Antenatal administration of Rh-immune globulin causes significant increases in the immunomodulatory cytokines transforming growth factor-β and prostaglandin E2

BACKGROUND: Production of specific cytokines in response to administration of Rh‐immune globulin (RhIG) was examined to assess the mechanism of inhibition of the anti‐D production and prevention of hemolytic disease of the newborn (HDN). STUDY DESIGN AND METHODS: Plasma levels of 17 different cytokines before and 48 hours after antenatal administration of anti‐D were measured in 10 women candidates for prophylaxis with RhIG. RESULTS: No striking changes were observed in levels of the cytokines interleukin (IL)‐1 sRII, IL‐12 p40, IL‐16, or monocyte chemoattractant protein‐1. Levels of IL‐4, ‐5, ‐10, ‐13, and ‐17; macrophage inflammatory protein‐1α; granulocyte‐macrophage–colony‐stimulating factor; tumor necrosis factor‐β; and interferon‐γ remained below detection levels both before and after testing. IL‐1ra levels, however, showed a slight to moderate decrease in 7 of 10 women after RhIG administration.
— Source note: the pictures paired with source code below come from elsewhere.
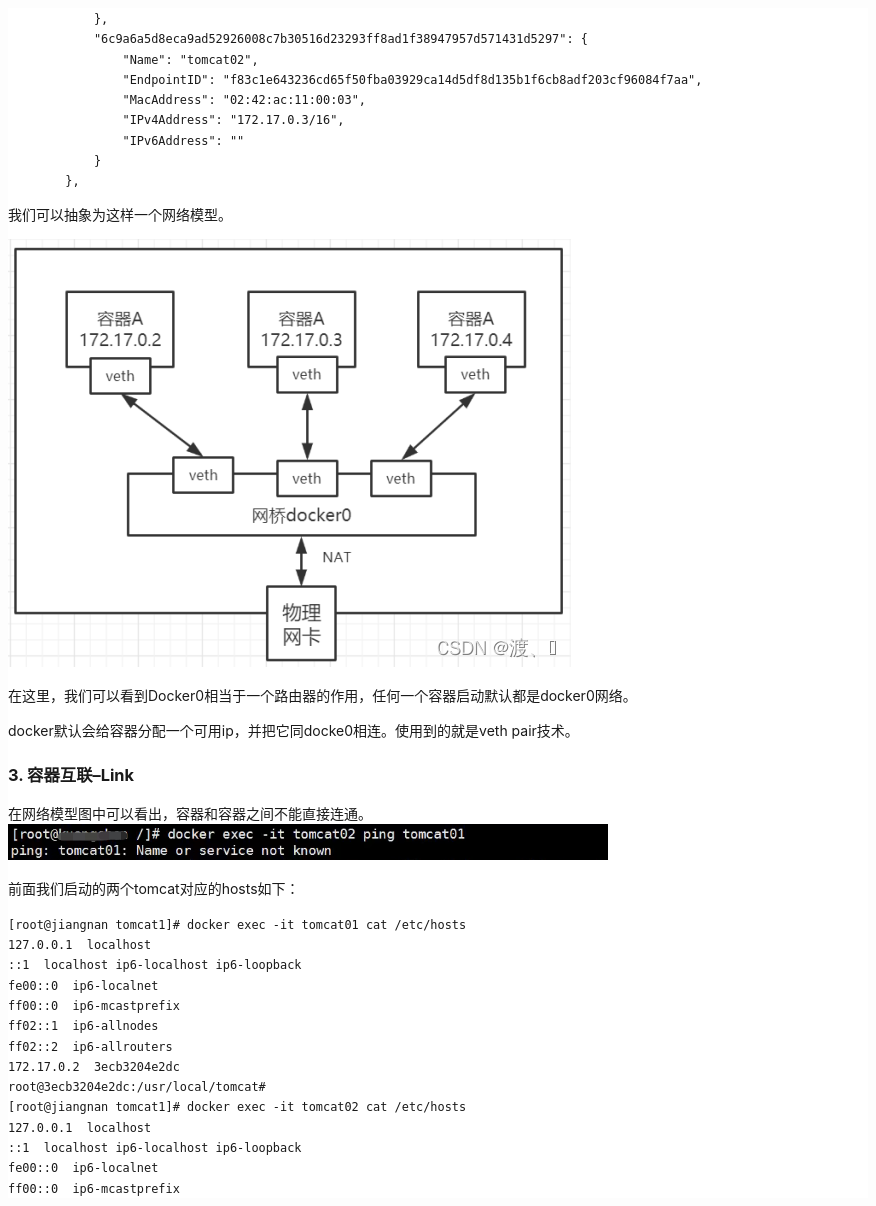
 ```
            },
            "6c9a6a5d8eca9ad52926008c7b30516d23293ff8ad1f38947957d571431d5297": {
                "Name": "tomcat02",
                "EndpointID": "f83c1e643236cd65f50fba03929ca14d5df8d135b1f6cb8adf203cf96084f7aa",
                "MacAddress": "02:42:ac:11:00:03",
                "IPv4Address": "172.17.0.3/16",
                "IPv6Address": ""
            }
        },
```

我们可以抽象为这样一个网络模型。

![](img/image_2022-03-18-11-34-42.png)

在这里，我们可以看到Docker0相当于一个路由器的作用，任何一个容器启动默认都是docker0网络。

docker默认会给容器分配一个可用ip，并把它同docke0相连。使用到的就是veth pair技术。

### 3. 容器互联–Link

在网络模型图中可以看出，容器和容器之间不能直接连通。
![](img/image_2022-03-18-11-35-10.png)

前面我们启动的两个tomcat对应的hosts如下：

```
[root@jiangnan tomcat1]# docker exec -it tomcat01 cat /etc/hosts
127.0.0.1  localhost
::1  localhost ip6-localhost ip6-loopback
fe00::0  ip6-localnet
ff00::0  ip6-mcastprefix
ff02::1  ip6-allnodes
ff02::2  ip6-allrouters
172.17.0.2  3ecb3204e2dc
root@3ecb3204e2dc:/usr/local/tomcat# 
[root@jiangnan tomcat1]# docker exec -it tomcat02 cat /etc/hosts
127.0.0.1  localhost
::1  localhost ip6-localhost ip6-loopback
fe00::0  ip6-localnet
ff00::0  ip6-mcastprefix
```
In contrast, levels of TGF‐β1 increased more than 1.3‐fold in 7 of 10 women and more than 2‐fold in 4 of 10 women; in 1 instance the increase was more than 5‐fold and this woman also had a significant increase in TGF‐β2. In addition to TGF‐β, 5 of 10 women had a modest increase (>1.5‐fold) in prostaglandin E2 (PGE2). Analyses of the combined results of the 10 women showed that increases in both TGF‐β1 and PGE2 after RhIG were significant. CONCLUSION: These results indicate that RhIG prophylaxis can induce higher than baseline levels of two strongly immunomodulatory cytokines, TGF‐β and PGE2. These findings represent one possible mechanism for the inhibition of the primary immune response to the D antigen in women receiving RhIG prophylaxis for prevention of HDN.